Data extracted from a collection
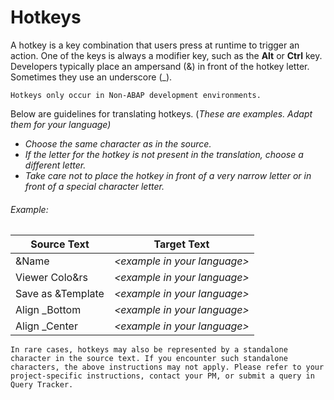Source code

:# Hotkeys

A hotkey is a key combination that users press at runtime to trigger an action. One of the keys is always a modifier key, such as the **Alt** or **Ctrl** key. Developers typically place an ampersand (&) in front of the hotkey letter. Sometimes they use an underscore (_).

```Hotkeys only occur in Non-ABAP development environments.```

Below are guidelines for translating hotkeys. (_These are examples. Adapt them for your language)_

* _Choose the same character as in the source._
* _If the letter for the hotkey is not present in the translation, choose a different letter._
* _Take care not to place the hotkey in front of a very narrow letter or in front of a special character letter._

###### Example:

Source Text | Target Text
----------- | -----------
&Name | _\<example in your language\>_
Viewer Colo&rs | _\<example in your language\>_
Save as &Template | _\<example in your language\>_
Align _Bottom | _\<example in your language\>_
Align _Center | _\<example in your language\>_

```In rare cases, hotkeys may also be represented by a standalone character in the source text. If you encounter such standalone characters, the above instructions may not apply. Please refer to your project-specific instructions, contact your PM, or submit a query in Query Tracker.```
==
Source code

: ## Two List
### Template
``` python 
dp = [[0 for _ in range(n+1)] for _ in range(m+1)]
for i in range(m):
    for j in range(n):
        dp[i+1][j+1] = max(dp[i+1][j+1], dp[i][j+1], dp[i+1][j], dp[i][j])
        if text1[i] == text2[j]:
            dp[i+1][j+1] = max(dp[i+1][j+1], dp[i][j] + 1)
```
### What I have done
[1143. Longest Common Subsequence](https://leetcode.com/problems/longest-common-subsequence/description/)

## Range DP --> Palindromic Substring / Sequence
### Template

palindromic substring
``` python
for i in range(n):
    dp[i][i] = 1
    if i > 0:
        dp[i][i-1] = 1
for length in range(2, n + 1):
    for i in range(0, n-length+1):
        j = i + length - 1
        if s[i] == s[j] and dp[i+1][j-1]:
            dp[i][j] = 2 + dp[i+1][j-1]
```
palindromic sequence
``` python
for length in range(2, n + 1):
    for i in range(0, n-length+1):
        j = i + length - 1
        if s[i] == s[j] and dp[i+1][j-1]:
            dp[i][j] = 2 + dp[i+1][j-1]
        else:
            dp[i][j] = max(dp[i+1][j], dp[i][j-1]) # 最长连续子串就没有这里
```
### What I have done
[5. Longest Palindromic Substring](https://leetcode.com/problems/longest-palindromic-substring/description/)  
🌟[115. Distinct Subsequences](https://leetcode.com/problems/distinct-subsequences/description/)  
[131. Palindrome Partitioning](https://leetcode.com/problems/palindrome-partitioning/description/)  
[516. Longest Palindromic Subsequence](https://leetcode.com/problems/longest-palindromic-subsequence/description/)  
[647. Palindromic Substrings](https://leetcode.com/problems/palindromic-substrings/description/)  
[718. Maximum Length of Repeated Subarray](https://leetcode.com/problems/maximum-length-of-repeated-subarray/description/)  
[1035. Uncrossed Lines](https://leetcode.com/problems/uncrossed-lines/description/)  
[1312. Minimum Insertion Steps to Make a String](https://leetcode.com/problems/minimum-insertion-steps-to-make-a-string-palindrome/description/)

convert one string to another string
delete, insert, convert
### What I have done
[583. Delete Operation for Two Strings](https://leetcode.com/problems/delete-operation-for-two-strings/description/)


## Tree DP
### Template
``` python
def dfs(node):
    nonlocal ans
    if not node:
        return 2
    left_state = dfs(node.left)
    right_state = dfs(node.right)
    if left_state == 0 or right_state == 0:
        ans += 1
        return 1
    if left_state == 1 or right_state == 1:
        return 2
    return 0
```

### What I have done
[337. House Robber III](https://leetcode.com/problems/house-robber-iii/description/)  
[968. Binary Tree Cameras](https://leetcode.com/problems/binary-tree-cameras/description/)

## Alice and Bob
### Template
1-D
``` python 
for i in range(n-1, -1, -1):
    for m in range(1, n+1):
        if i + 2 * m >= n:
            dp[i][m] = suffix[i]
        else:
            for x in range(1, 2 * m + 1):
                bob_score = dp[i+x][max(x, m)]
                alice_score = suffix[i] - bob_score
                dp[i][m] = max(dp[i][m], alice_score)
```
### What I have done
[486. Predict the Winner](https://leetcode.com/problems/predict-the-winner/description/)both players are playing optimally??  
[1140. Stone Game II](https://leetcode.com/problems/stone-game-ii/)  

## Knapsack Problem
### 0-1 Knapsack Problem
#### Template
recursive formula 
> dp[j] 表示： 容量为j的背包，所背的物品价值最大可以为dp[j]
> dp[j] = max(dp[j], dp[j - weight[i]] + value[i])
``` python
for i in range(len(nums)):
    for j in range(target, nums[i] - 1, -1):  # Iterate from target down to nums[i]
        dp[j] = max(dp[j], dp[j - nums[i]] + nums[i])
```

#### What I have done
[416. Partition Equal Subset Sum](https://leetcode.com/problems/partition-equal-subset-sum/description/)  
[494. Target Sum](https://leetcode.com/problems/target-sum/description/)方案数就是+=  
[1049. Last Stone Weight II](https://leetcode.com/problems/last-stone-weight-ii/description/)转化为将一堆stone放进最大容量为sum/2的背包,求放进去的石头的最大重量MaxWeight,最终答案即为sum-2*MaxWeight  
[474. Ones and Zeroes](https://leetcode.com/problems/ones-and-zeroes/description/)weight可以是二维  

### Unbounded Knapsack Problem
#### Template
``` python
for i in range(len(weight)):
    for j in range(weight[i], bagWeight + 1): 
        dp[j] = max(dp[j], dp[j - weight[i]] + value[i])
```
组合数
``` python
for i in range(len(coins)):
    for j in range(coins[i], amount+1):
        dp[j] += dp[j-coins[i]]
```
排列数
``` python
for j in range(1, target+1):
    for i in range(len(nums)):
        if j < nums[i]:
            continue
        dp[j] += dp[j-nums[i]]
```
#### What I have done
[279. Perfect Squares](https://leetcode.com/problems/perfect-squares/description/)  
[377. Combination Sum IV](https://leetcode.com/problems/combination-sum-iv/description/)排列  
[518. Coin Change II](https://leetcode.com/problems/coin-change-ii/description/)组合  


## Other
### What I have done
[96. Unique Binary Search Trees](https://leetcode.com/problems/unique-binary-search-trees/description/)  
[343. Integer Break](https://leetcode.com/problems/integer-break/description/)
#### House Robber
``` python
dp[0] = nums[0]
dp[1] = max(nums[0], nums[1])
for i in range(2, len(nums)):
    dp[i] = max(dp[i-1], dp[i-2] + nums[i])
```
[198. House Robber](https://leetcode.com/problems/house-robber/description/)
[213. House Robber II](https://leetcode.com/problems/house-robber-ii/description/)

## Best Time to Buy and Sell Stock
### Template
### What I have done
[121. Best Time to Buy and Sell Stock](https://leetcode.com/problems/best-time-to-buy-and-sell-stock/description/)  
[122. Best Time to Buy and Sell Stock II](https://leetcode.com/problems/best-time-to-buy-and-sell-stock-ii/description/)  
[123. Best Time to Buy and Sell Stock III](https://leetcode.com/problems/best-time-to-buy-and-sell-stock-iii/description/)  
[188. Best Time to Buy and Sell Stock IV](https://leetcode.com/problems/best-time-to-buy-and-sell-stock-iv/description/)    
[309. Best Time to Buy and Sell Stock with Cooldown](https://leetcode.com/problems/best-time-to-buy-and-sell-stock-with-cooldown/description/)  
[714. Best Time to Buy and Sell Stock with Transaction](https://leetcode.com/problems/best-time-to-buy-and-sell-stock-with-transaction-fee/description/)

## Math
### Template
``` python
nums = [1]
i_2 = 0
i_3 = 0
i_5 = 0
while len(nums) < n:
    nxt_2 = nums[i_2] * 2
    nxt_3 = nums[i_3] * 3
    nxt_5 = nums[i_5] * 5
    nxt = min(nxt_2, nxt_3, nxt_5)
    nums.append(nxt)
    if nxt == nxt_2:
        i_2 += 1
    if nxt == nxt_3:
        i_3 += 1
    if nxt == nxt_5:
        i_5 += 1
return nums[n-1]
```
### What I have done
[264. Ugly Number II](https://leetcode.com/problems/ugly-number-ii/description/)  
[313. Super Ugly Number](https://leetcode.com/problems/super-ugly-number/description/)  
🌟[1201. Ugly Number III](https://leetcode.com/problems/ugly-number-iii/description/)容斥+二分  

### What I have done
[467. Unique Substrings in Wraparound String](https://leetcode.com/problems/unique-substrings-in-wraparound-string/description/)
--
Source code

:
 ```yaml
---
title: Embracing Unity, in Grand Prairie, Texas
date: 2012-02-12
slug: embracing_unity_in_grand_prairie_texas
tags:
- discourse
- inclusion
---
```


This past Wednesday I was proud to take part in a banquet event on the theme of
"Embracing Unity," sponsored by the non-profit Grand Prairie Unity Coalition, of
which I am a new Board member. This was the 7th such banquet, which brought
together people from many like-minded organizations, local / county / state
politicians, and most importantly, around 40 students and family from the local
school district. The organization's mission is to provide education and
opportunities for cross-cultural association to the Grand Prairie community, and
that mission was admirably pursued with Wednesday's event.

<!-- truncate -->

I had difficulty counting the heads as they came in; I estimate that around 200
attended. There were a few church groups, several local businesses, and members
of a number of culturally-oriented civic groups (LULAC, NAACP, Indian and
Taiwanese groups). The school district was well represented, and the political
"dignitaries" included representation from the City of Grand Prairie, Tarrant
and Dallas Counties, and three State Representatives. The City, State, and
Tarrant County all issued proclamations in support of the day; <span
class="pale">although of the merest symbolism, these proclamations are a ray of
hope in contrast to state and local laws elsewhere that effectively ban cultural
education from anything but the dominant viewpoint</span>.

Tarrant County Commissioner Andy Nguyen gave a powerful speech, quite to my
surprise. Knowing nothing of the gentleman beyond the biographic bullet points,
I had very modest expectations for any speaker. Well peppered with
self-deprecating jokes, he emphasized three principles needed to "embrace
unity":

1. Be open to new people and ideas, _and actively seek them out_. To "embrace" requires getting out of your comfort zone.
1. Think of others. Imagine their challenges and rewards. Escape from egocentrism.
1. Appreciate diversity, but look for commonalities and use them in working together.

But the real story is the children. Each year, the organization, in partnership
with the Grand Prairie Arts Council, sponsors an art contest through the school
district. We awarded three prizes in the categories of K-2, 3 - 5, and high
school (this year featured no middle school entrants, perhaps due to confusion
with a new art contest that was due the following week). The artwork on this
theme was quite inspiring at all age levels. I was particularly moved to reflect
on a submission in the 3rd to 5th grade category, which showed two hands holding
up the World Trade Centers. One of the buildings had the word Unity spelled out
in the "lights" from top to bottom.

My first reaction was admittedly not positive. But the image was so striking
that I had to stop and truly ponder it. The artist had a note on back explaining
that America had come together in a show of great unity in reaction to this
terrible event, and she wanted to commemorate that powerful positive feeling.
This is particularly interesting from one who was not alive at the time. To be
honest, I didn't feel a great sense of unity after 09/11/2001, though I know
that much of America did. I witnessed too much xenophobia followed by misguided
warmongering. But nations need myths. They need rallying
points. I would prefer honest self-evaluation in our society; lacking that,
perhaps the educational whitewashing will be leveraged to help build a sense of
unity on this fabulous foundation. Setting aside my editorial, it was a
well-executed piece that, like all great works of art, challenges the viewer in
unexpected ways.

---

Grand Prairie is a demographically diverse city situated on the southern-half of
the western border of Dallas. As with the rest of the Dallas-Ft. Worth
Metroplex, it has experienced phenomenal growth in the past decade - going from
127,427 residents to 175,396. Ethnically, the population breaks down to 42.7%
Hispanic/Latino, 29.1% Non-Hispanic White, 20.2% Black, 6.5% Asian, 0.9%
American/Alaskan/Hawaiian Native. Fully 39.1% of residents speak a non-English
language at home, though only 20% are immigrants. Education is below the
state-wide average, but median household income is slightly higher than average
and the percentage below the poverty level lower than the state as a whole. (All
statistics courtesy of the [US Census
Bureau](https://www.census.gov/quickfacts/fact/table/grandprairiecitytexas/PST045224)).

**WORK TO BE COMPLETED**
Which lines in the data above hold the string "Ugly"? Return each of them.

**OUTPUT**
[264. Ugly Number II](https://leetcode.com/problems/ugly-number-ii/description/)  
[313. Super Ugly Number](https://leetcode.com/problems/super-ugly-number/description/)  
🌟[1201. Ugly Number III](https://leetcode.com/problems/ugly-number-iii/description/)容斥+二分  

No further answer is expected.